Ling Yating, Ying Shihong, Xu Lei, Peng Zhiyi, Mao Xiongwei, Chen Zhang, Ni Jing, Liu Qian, Gong Shaolin, Kong Dexing
School of Mathematical Sciences, Zhejiang University, Hangzhou, China.
Department of Radiology, The First Affiliated Hospital, College of Medicine, Zhejiang University, Hangzhou, China.
Front Oncol. 2022 Oct 13;12:960178. doi: 10.3389/fonc.2022.960178. eCollection 2022.
We built a deep-learning based model for diagnosis of HCC with typical images from four-phase CT and MEI, demonstrating high performance and excellent efficiency.
The aim of this study was to develop a deep-learning-based model for the diagnosis of hepatocellular carcinoma.
This clinical retrospective study uses CT scans of liver tumors over four phases (non-enhanced phase, arterial phase, portal venous phase, and delayed phase). Tumors were diagnosed as hepatocellular carcinoma (HCC) and non-hepatocellular carcinoma (non-HCC) including cyst, hemangioma (HA), and intrahepatic cholangiocarcinoma (ICC). A total of 601 liver lesions from 479 patients (56 years ± 11 [standard deviation]; 350 men) are evaluated between 2014 and 2017 for a total of 315 HCCs and 286 non-HCCs including 64 cysts, 178 HAs, and 44 ICCs. A total of 481 liver lesions were randomly assigned to the training set, and the remaining 120 liver lesions constituted the validation set. A deep learning model using 3D convolutional neural network (CNN) and multilayer perceptron is trained based on CT scans and minimum extra information (MEI) including text input of patient age and gender as well as automatically extracted lesion location and size from image data. Fivefold cross-validations were performed using randomly split datasets. Diagnosis accuracy and efficiency of the trained model were compared with that of the radiologists using a validation set on which the model showed matched performance to the fivefold average. Student's -test (T-test) of accuracy between the model and the two radiologists was performed.
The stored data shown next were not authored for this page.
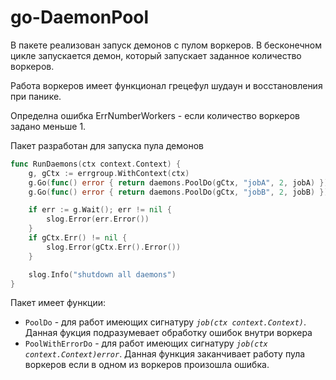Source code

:# go-DaemonPool

В пакете реализован запуск демонов с пулом воркеров.
В бесконечном цикле запускается демон, который запускает заданное количество воркеров.

Работа воркеров имеет функционал грецефул шудаун и восстановления при панике.

Определна ошибка ErrNumberWorkers - если количество воркеров задано меньше 1.

Пакет разработан для запуска пула демонов
``` go
func RunDaemons(ctx context.Context) {
	g, gCtx := errgroup.WithContext(ctx)
	g.Go(func() error { return daemons.PoolDo(gCtx, "jobA", 2, jobA) })
	g.Go(func() error { return daemons.PoolDo(gCtx, "jobB", 2, jobB) })

	if err := g.Wait(); err != nil {
		slog.Error(err.Error())
	}
	if gCtx.Err() != nil {
		slog.Error(gCtx.Err().Error())
	}

	slog.Info("shutdown all daemons")
}
```
Пакет имеет функции:
* `PoolDo` - для работ имеющих сигнатуру *`job(ctx context.Context)`*. Данная фукция подразумевает обработку ошибок внутри воркера
* `PoolWithErrorDo` - для работ имеющих сигнатуру *`job(ctx context.Context)error`*. Данная функция заканчивает работу пула воркеров если в одном из воркеров произошла ошибка.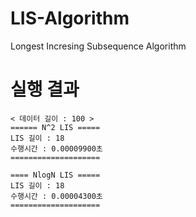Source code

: # LIS-Algorithm
Longest Incresing Subsequence Algorithm

# 실행 결과
```
< 데이터 길이 : 100 >
====== N^2 LIS =====
LIS 길이 : 18
수행시간 : 0.00009900초
====================

==== NlogN LIS =====
LIS 길이 : 18
수행시간 : 0.00004300초
====================
```
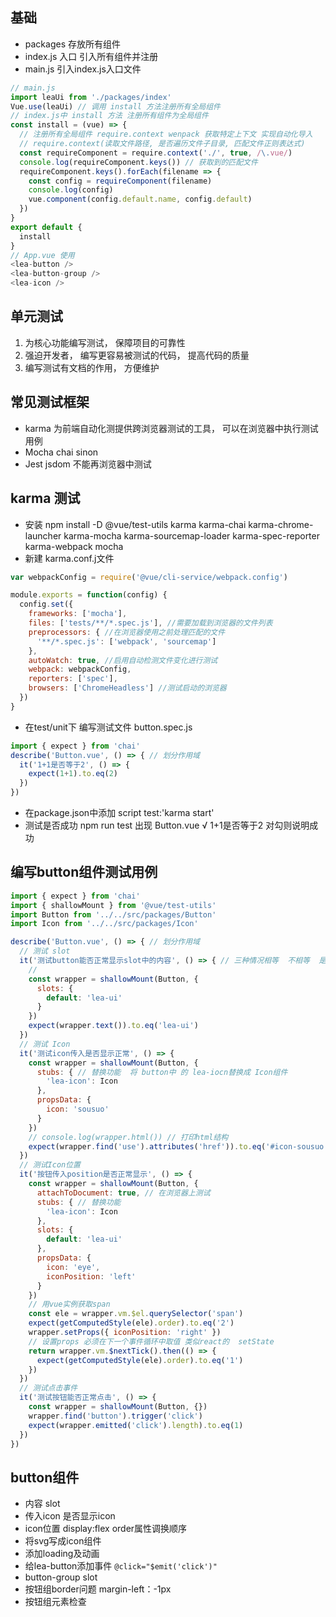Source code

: ## 基础
* packages 存放所有组件 
* index.js 入口 引入所有组件并注册
* main.js 引入index.js入口文件
```js
// main.js
import leaUi from './packages/index'
Vue.use(leaUi) // 调用 install 方法注册所有全局组件
// index.js中 install 方法 注册所有组件为全局组件
const install = (vue) => {
  // 注册所有全局组件 require.context wenpack 获取特定上下文 实现自动化导入
  // require.context(读取文件路径, 是否遍历文件子目录, 匹配文件正则表达式)
  const requireComponent = require.context('./', true, /\.vue/)
  console.log(requireComponent.keys()) // 获取到的匹配文件
  requireComponent.keys().forEach(filename => {
    const config = requireComponent(filename)
    console.log(config)
    vue.component(config.default.name, config.default)
  })
}
export default {
  install
}
// App.vue 使用
<lea-button />
<lea-button-group />
<lea-icon />
``` 

## 单元测试
1. 为核心功能编写测试， 保障项目的可靠性
2. 强迫开发者， 编写更容易被测试的代码， 提高代码的质量
3. 编写测试有文档的作用， 方便维护

## 常见测试框架
* karma 为前端自动化测提供跨浏览器测试的工具， 可以在浏览器中执行测试用例
* Mocha chai sinon
* Jest jsdom 不能再浏览器中测试

## karma 测试
* 安装 npm install -D @vue/test-utils karma karma-chai karma-chrome-launcher karma-mocha karma-sourcemap-loader karma-spec-reporter karma-webpack mocha
* 新建 karma.conf.j文件
```js
var webpackConfig = require('@vue/cli-service/webpack.config')

module.exports = function(config) {
  config.set({
    frameworks: ['mocha'],
    files: ['tests/**/*.spec.js'], //需要加载到浏览器的文件列表
    preprocessors: { //在浏览器使用之前处理匹配的文件
      '**/*.spec.js': ['webpack', 'sourcemap']
    },
    autoWatch: true, //启用自动检测文件变化进行测试
    webpack: webpackConfig,
    reporters: ['spec'],
    browsers: ['ChromeHeadless'] //测试启动的浏览器
  })
}
```
* 在test/unit下 编写测试文件 button.spec.js
```js
import { expect } from 'chai'
describe('Button.vue', () => { // 划分作用域
  it('1+1是否等于2', () => {
    expect(1+1).to.eq(2)
  })
})
```
* 在package.json中添加 script  test:'karma start'
* 测试是否成功 npm run test 出现 Button.vue √ 1+1是否等于2 对勾则说明成功

## 编写button组件测试用例
```js
import { expect } from 'chai'
import { shallowMount } from '@vue/test-utils'
import Button from '../../src/packages/Button'
import Icon from '../../src/packages/Icon'

describe('Button.vue', () => { // 划分作用域
  // 测试 slot
  it('测试button能否正常显示slot中的内容', () => { // 三种情况相等  不相等  是否包含
    //
    const wrapper = shallowMount(Button, {
      slots: {
        default: 'lea-ui'
      }
    })
    expect(wrapper.text()).to.eq('lea-ui')
  })
  // 测试 Icon
  it('测试icon传入是否显示正常', () => {
    const wrapper = shallowMount(Button, {
      stubs: { // 替换功能  将 button中 的 lea-iocn替换成 Icon组件
        'lea-icon': Icon
      },
      propsData: {
        icon: 'sousuo'
      }
    })
    // console.log(wrapper.html()) // 打印html结构
    expect(wrapper.find('use').attributes('href')).to.eq('#icon-sousuo')
  })
  // 测试Icon位置
  it('按钮传入position是否正常显示', () => {
    const wrapper = shallowMount(Button, {
      attachToDocument: true, // 在浏览器上测试
      stubs: { // 替换功能
        'lea-icon': Icon
      },
      slots: {
        default: 'lea-ui'
      },
      propsData: {
        icon: 'eye',
        iconPosition: 'left'
      }
    })
    // 用vue实例获取span
    const ele = wrapper.vm.$el.querySelector('span')
    expect(getComputedStyle(ele).order).to.eq('2')
    wrapper.setProps({ iconPosition: 'right' })
    // 设置props 必须在下一个事件循环中取值 类似react的  setState
    return wrapper.vm.$nextTick().then(() => {
      expect(getComputedStyle(ele).order).to.eq('1')
    })
  })
  // 测试点击事件
  it('测试按钮能否正常点击', () => {
    const wrapper = shallowMount(Button, {})
    wrapper.find('button').trigger('click')
    expect(wrapper.emitted('click').length).to.eq(1)
  })
})
```

## button组件
* 内容 slot
* 传入icon 是否显示icon
* icon位置 display:flex  order属性调换顺序
* 将svg写成icon组件
* 添加loading及动画
* 给lea-button添加事件 `@click="$emit('click')"`
* button-group slot
* 按钮组border问题 margin-left：-1px
* 按钮组元素检查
The accuracy for diagnosing HCCs of the proposed model was 94.17% (113 of 120), significantly higher than those of the radiologists, being 90.83% (109 of 120, -value = 0.018) and 83.33% (100 of 120, -value = 0.002). The average time analyzing each lesion by our proposed model on one Graphics Processing Unit was 0.13 s, which was about 250 times faster than that of the two radiologists who needed, on average, 30 s and 37.5 s instead.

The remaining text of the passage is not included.